*Your task*: If a line of the material holds the string "https", it counts; report the number of such lines alone.

*Given entries*:
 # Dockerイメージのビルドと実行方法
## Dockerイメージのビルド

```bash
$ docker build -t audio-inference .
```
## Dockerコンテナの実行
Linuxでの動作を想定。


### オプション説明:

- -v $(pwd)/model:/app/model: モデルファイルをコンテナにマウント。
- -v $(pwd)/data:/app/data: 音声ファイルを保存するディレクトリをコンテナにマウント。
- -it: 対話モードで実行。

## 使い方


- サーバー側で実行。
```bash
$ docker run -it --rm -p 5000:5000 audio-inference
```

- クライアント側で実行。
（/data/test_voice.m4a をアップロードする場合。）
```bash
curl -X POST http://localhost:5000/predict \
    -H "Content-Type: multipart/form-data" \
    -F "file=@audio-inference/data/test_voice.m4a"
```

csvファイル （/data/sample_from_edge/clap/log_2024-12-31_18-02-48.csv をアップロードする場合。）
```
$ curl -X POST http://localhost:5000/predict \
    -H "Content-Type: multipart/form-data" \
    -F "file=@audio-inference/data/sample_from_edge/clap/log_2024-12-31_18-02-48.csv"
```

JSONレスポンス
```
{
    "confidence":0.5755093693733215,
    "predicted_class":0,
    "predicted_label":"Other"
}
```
--
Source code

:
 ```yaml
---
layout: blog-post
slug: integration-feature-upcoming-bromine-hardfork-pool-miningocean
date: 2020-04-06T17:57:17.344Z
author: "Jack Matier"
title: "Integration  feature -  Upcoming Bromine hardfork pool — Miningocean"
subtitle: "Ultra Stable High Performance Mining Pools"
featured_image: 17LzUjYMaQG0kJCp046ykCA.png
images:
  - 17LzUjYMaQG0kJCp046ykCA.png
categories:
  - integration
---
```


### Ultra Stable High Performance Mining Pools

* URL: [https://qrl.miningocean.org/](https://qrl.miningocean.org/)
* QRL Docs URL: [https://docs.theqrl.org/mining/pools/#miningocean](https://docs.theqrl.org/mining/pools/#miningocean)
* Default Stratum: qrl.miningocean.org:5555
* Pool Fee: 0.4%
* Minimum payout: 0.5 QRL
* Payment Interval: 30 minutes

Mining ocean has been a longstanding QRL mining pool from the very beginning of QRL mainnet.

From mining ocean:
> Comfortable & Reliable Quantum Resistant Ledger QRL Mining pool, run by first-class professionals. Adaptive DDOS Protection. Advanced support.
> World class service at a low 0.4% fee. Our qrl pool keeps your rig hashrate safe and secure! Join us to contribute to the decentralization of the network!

*Response below*: 2